▶ **WORK ITEM**
Exact copy, pictures excluded: reproduce every record below.

▶ **TASK MATERIAL**
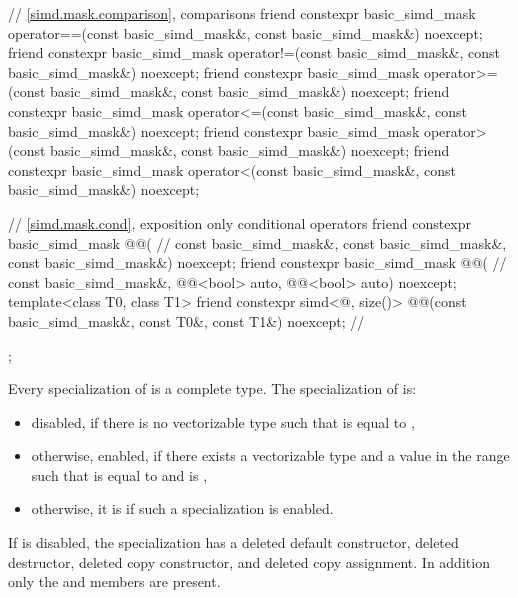 \begin{codeblock}
{{    // \ref{simd.mask.comparison},  comparisons
    friend constexpr basic_simd_mask
      operator==(const basic_simd_mask&, const basic_simd_mask&) noexcept;
    friend constexpr basic_simd_mask
      operator!=(const basic_simd_mask&, const basic_simd_mask&) noexcept;
    friend constexpr basic_simd_mask
      operator>=(const basic_simd_mask&, const basic_simd_mask&) noexcept;
    friend constexpr basic_simd_mask
      operator<=(const basic_simd_mask&, const basic_simd_mask&) noexcept;
    friend constexpr basic_simd_mask
      operator>(const basic_simd_mask&, const basic_simd_mask&) noexcept;
    friend constexpr basic_simd_mask
      operator<(const basic_simd_mask&, const basic_simd_mask&) noexcept;

    // \ref{simd.mask.cond},  exposition only conditional operators
    friend constexpr basic_simd_mask @@( // \expos
      const basic_simd_mask&, const basic_simd_mask&, const basic_simd_mask&) noexcept;
    friend constexpr basic_simd_mask @@( // \expos
      const basic_simd_mask&, @@<bool> auto, @@<bool> auto) noexcept;
    template<class T0, class T1>
      friend constexpr simd<@\seebelow@, size()>
        @@(const basic_simd_mask&, const T0&, const T1&) noexcept; // \expos
  };
}
\end{codeblock}

\pnum
Every specialization of  is a complete type.
The specialization of  is:
\begin{itemize}
 \item
   disabled, if there is no vectorizable type  such that 
   is equal to ,
 \item
   otherwise, enabled, if there exists a vectorizable type  and a
   value  in the range  such that  is equal
   to  and  is ,
 \item
   otherwise, it is  if such a specialization is enabled.
\end{itemize}

If  is disabled, the specialization has a
deleted default constructor, deleted destructor, deleted copy constructor, and
deleted copy assignment.
In addition only the  and  members are
present.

▶ **WRITTEN RESPONSE**
 \begin{codeblock}
{{    // \ref{simd.mask.comparison},  comparisons
    friend constexpr basic_simd_mask
      operator==(const basic_simd_mask&, const basic_simd_mask&) noexcept;
    friend constexpr basic_simd_mask
      operator!=(const basic_simd_mask&, const basic_simd_mask&) noexcept;
    friend constexpr basic_simd_mask
      operator>=(const basic_simd_mask&, const basic_simd_mask&) noexcept;
    friend constexpr basic_simd_mask
      operator<=(const basic_simd_mask&, const basic_simd_mask&) noexcept;
    friend constexpr basic_simd_mask
      operator>(const basic_simd_mask&, const basic_simd_mask&) noexcept;
    friend constexpr basic_simd_mask
      operator<(const basic_simd_mask&, const basic_simd_mask&) noexcept;

    // \ref{simd.mask.cond},  exposition only conditional operators
    friend constexpr basic_simd_mask @@( // \expos
      const basic_simd_mask&, const basic_simd_mask&, const basic_simd_mask&) noexcept;
    friend constexpr basic_simd_mask @@( // \expos
      const basic_simd_mask&, @@<bool> auto, @@<bool> auto) noexcept;
    template<class T0, class T1>
      friend constexpr simd<@\seebelow@, size()>
        @@(const basic_simd_mask&, const T0&, const T1&) noexcept; // \expos
  };
}
\end{codeblock}

\pnum
Every specialization of  is a complete type.
The specialization of  is:
\begin{itemize}
 \item
   disabled, if there is no vectorizable type  such that 
   is equal to ,
 \item
   otherwise, enabled, if there exists a vectorizable type  and a
   value  in the range  such that  is equal
   to  and  is ,
 \item
   otherwise, it is  if such a specialization is enabled.
\end{itemize}

If  is disabled, the specialization has a
deleted default constructor, deleted destructor, deleted copy constructor, and
deleted copy assignment.
In addition only the  and  members are
present.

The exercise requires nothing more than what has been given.